Since then Baker has been active in the Veterans of the Battle of the Bulge and Veterans Day parades in St. Louis, and parades in Webster Groves, Afton, Rock Hill and Jefferson Barracks. The veterans always gets a warm response from the crowds and on one occasion, “This woman, she just came right in line. She said, ‘I just gotta kiss you’, and she kissed me on the cheek!”

Captain Doyle Wilhite actively served in the Navy from 1957-1960 during a period of military tension between the Soviet Union and the United States known as the Cold War. The Cold War resulted in a nuclear arms race.

Veterans of the conflict seem to have been short-changed however. “It was interesting when I signed in today because they had a sheet for World War II, they had a sheet for Korea, they had a sheet for Vietnam, but they didn’t have a sheet for the Cold War,” Wilhite remarked. “The people in that era were not recognized very much. In fact were not even eligible to belong to the American Legion or the VFW because we didn’t serve during wartime.”

Wilhite was commissioned into the Navy after completing the Naval Reserve Officers’ Training Corps program. He completed flight training and a number of schools before he was assigned to a ship.

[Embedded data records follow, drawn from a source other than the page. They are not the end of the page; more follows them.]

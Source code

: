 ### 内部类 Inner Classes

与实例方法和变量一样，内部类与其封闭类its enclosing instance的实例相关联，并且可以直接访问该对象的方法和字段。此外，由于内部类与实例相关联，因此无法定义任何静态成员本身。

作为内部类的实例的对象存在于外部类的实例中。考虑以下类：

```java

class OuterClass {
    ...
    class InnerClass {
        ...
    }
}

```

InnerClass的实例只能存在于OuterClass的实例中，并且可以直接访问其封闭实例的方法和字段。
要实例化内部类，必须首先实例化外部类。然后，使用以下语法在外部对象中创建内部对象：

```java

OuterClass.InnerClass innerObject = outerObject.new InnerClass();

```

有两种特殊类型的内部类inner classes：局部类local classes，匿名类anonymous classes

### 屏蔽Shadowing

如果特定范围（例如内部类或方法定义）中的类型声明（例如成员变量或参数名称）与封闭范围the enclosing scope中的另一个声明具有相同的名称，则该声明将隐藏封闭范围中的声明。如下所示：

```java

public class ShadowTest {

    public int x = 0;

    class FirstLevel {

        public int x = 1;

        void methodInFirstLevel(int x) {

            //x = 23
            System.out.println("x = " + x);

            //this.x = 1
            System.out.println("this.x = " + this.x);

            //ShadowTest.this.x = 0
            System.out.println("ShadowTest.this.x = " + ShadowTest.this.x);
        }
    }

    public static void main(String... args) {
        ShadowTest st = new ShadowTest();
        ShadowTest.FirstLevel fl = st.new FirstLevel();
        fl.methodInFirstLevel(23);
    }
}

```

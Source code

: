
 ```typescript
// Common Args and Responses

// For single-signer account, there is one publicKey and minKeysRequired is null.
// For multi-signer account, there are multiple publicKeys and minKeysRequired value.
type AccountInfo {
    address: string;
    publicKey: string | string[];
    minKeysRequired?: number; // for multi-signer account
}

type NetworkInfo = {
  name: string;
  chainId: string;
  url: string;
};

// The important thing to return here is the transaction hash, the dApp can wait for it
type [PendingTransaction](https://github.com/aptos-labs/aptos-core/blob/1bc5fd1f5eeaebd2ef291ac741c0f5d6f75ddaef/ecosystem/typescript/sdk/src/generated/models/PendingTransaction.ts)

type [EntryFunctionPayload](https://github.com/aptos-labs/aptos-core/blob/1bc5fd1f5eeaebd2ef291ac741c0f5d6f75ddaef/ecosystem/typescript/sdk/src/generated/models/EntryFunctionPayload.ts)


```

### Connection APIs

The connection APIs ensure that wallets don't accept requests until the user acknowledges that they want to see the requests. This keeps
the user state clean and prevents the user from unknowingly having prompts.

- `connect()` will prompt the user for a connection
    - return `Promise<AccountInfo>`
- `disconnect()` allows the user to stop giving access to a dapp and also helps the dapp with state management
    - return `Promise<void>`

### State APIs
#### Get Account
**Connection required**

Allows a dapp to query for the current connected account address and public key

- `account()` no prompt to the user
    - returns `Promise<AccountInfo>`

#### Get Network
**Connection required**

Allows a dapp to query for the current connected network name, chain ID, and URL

Wilhite’s ship was tasked with monitoring aircraft operating over the North Atlantic with radar and discerning friend from foe. The ship could spot an aircraft operating 200 miles away with large antenna radar and could gather intelligence from the new Super Connie aircraft.

“We thought possibly that the Russians would fly over and bomb the United States. The ship I was on was there to prevent that from happening.” Wilhite said

Wilhite’s ship was under constant threat. “They told us if Russia did decide to attack the United States, the first thing they’d do is sink us with their submarines,” he said.

After three years of service, Wilhite transferred to the Naval Reserves for 30 years and held several commands including the Nuclear Weapons Training Group.

Today Wilhite works as a recruiter for the U.S. Coast Guard Academy. He encourages students to actively pursue their education.

“Don’t hesitate to take your SAT or ACT exams more than once to get the best possible score because a lot of scholarships depend on that score,” Wilhite said. “One of the first things we look for when applicants send in their information is what were their SAT scores, what was their class standing, what kind of leadership roles did they have,” Wilhite said.